RECORDS SUPPLIED:
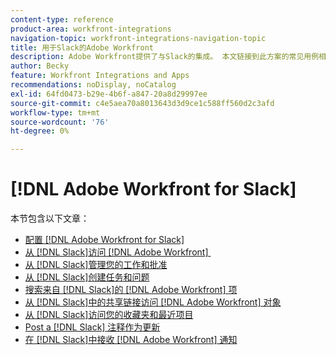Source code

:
 ```yaml
---
content-type: reference
product-area: workfront-integrations
navigation-topic: workfront-integrations-navigation-topic
title: 用于Slack的Adobe Workfront
description: Adobe Workfront提供了与Slack的集成。 本文链接到此方案的常见用例相关说明以及配置说明。
author: Becky
feature: Workfront Integrations and Apps
recommendations: noDisplay, noCatalog
exl-id: 64fd0473-b29e-4b6f-a847-20a8d29997ee
source-git-commit: c4e5aea70a8013643d3d9ce1c588ff560d2c3afd
workflow-type: tm+mt
source-wordcount: '76'
ht-degree: 0%

---
```


# [!DNL Adobe Workfront for Slack]

本节包含以下文章：

* [配置 [!DNL Adobe Workfront for Slack]](../../workfront-integrations-and-apps/using-workfront-with-slack/configure-workfront-for-slack.md)
* [从 [!DNL Slack]访问 [!DNL Adobe Workfront] &#x200B;](../../workfront-integrations-and-apps/using-workfront-with-slack/access-workfront-from-slack.md)
* [从 [!DNL Slack]管理您的工作和批准](../../workfront-integrations-and-apps/using-workfront-with-slack/manage-your-work-and-approvals-from-slack.md)
* [从 [!DNL Slack]创建任务和问题](../../workfront-integrations-and-apps/using-workfront-with-slack/create-tasks-and-issues-from-slack.md)
* [搜索来自 [!DNL Slack]的 [!DNL Adobe Workfront] 项](../../workfront-integrations-and-apps/using-workfront-with-slack/search-for-wf-items-from-slack.md)
* [从 [!DNL Slack]中的共享链接访问 [!DNL Adobe Workfront] 对象](../../workfront-integrations-and-apps/using-workfront-with-slack/access-wf-objects-from-shared-linked-in-slack.md)
* [从 [!DNL Slack]访问您的收藏夹和最近项目](../../workfront-integrations-and-apps/using-workfront-with-slack/access-favorites-and-recent-items-from-slack.md)
* [Post a [!DNL Slack] 注释作为更新](../../workfront-integrations-and-apps/using-workfront-with-slack/post-a-slack-comment-as-an-update.md)
* [在 [!DNL Slack]中接收 [!DNL Adobe Workfront] 通知](../../workfront-integrations-and-apps/using-workfront-with-slack/receive-workfront-notifications-in-slack.md)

WHAT YOU NEED TO DO: Retype every record as it stands. None of the pictures should appear.

ANSWER BOX:
Source code

:
 ```yaml
---
content-type: reference
product-area: workfront-integrations
navigation-topic: workfront-integrations-navigation-topic
title: 用于Slack的Adobe Workfront
description: Adobe Workfront提供了与Slack的集成。 本文链接到此方案的常见用例相关说明以及配置说明。
author: Becky
feature: Workfront Integrations and Apps
recommendations: noDisplay, noCatalog
exl-id: 64fd0473-b29e-4b6f-a847-20a8d29997ee
source-git-commit: c4e5aea70a8013643d3d9ce1c588ff560d2c3afd
workflow-type: tm+mt
source-wordcount: '76'
ht-degree: 0%

---
```


# [!DNL Adobe Workfront for Slack]

本节包含以下文章：

* [配置 [!DNL Adobe Workfront for Slack]](../../workfront-integrations-and-apps/using-workfront-with-slack/configure-workfront-for-slack.md)
* [从 [!DNL Slack]访问 [!DNL Adobe Workfront] &#x200B;](../../workfront-integrations-and-apps/using-workfront-with-slack/access-workfront-from-slack.md)
* [从 [!DNL Slack]管理您的工作和批准](../../workfront-integrations-and-apps/using-workfront-with-slack/manage-your-work-and-approvals-from-slack.md)
* [从 [!DNL Slack]创建任务和问题](../../workfront-integrations-and-apps/using-workfront-with-slack/create-tasks-and-issues-from-slack.md)
* [搜索来自 [!DNL Slack]的 [!DNL Adobe Workfront] 项](../../workfront-integrations-and-apps/using-workfront-with-slack/search-for-wf-items-from-slack.md)
* [从 [!DNL Slack]中的共享链接访问 [!DNL Adobe Workfront] 对象](../../workfront-integrations-and-apps/using-workfront-with-slack/access-wf-objects-from-shared-linked-in-slack.md)
* [从 [!DNL Slack]访问您的收藏夹和最近项目](../../workfront-integrations-and-apps/using-workfront-with-slack/access-favorites-and-recent-items-from-slack.md)
* [Post a [!DNL Slack] 注释作为更新](../../workfront-integrations-and-apps/using-workfront-with-slack/post-a-slack-comment-as-an-update.md)
* [在 [!DNL Slack]中接收 [!DNL Adobe Workfront] 通知](../../workfront-integrations-and-apps/using-workfront-with-slack/receive-workfront-notifications-in-slack.md)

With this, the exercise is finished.